Das schlimmste vorstellbare Szenario ist eingetreten, stöhnt La Libre Belgique. Und es könnte lange dauern, bis dieser Konflikt gelöst ist. Man kann aber schon jetzt festhalten, warum Trump erneut ein solcher Erfolg gelungen ist. Seine Basis ist von seiner Arbeit zufriedengestellt genug, um ihn weiter zu unterstützen. Seine Lügen und Halbwahrheiten haben gewirkt, beispielsweise in Florida, wo er die Latinos überzeugen konnte, dass Biden vorhabe, das Land in ein zweites Kuba zu verwandeln. Außerdem hat Trump eine fast beispiellose Energie gezeigt bei seinem Wahlkampf. Und schließlich ist auch deutlich, dass sehr viele Amerikaner das Coronavirus nach wie vor nicht ernstnehmen und deswegen Trump auch nicht für sein Krisenmanagement abstrafen wollten.
"Öl ins schwelende Feuer"
Mit seiner rundheraus antidemokratischen Ansprache hat Trump dafür gesorgt, dass Gewalt auf den Straßen fast nicht mehr zu vermeiden sein wird, fürchtet Gazet van Antwerpen. Eine friedliche Abwicklung der Wahl ist so gut wie unmöglich geworden. Viele Experten haben genau dieses Verhalten Trumps vorhergesagt. Aber niemand hat es verhindern können. Den Vereinigten Staaten stehen schwierige Wochen bevor.

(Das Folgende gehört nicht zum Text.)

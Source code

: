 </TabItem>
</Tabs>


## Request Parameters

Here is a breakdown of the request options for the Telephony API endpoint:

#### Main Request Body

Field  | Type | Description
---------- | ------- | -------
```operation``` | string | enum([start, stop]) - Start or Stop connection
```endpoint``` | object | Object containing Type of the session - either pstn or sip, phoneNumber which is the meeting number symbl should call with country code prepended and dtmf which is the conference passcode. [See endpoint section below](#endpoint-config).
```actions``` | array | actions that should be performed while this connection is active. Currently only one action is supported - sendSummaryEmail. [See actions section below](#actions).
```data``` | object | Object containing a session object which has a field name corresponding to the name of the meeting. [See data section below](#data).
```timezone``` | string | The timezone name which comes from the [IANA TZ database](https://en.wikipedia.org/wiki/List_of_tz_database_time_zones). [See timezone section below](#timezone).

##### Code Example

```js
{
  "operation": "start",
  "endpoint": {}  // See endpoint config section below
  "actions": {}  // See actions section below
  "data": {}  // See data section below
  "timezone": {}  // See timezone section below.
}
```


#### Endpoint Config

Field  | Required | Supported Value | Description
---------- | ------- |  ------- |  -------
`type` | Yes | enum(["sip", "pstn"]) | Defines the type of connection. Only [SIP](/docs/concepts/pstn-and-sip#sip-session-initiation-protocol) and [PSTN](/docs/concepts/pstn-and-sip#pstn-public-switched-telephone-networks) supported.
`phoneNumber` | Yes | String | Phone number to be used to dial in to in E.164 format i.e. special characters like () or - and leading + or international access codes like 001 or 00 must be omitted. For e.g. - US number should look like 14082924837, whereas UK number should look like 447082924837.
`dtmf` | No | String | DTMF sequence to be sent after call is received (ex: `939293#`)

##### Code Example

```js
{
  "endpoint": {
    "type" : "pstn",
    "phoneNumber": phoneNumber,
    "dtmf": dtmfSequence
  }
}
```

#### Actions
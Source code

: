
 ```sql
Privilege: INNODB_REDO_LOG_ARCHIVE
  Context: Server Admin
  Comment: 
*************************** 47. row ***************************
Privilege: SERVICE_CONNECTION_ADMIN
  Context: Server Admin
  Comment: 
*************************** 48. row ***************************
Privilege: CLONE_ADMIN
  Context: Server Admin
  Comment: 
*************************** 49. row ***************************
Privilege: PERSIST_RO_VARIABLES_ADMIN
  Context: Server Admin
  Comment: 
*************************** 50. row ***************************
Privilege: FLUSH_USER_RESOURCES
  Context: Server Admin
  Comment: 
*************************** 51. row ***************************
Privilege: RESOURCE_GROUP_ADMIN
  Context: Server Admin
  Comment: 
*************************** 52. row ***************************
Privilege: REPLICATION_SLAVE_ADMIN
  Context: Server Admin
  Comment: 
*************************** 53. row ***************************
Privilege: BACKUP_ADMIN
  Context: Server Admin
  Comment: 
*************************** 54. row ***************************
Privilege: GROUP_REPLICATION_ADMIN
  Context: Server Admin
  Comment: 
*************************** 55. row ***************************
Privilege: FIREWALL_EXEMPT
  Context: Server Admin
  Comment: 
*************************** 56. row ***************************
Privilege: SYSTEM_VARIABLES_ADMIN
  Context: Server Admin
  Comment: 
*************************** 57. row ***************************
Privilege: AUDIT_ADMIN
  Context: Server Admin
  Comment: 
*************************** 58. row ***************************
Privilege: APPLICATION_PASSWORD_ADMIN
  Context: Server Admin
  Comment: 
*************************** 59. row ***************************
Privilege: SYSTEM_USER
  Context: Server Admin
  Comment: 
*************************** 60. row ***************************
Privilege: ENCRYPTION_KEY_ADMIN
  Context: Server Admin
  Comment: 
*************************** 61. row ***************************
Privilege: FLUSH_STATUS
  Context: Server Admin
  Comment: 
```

Trump hat mit seinem Vorwurf des Wahlbetrugs reichlich Öl ins schwelende Feuer gegossen und möglicherweise seinen Trupps damit das Fanal gegeben, den Wahlsieg mit Gewalt zu erzwingen, meint das GrenzEcho. Die Hoffnung ruht jetzt auf den noch nicht ausgezählten Wählerstimmen, der Unabhängigkeit der US-Gerichte und der Vernunft führender Republikaner. Die Hoffnung, weiß der Volksmund, stirbt bekanntlich zuletzt. Hoffentlich überlebt sie diesmal.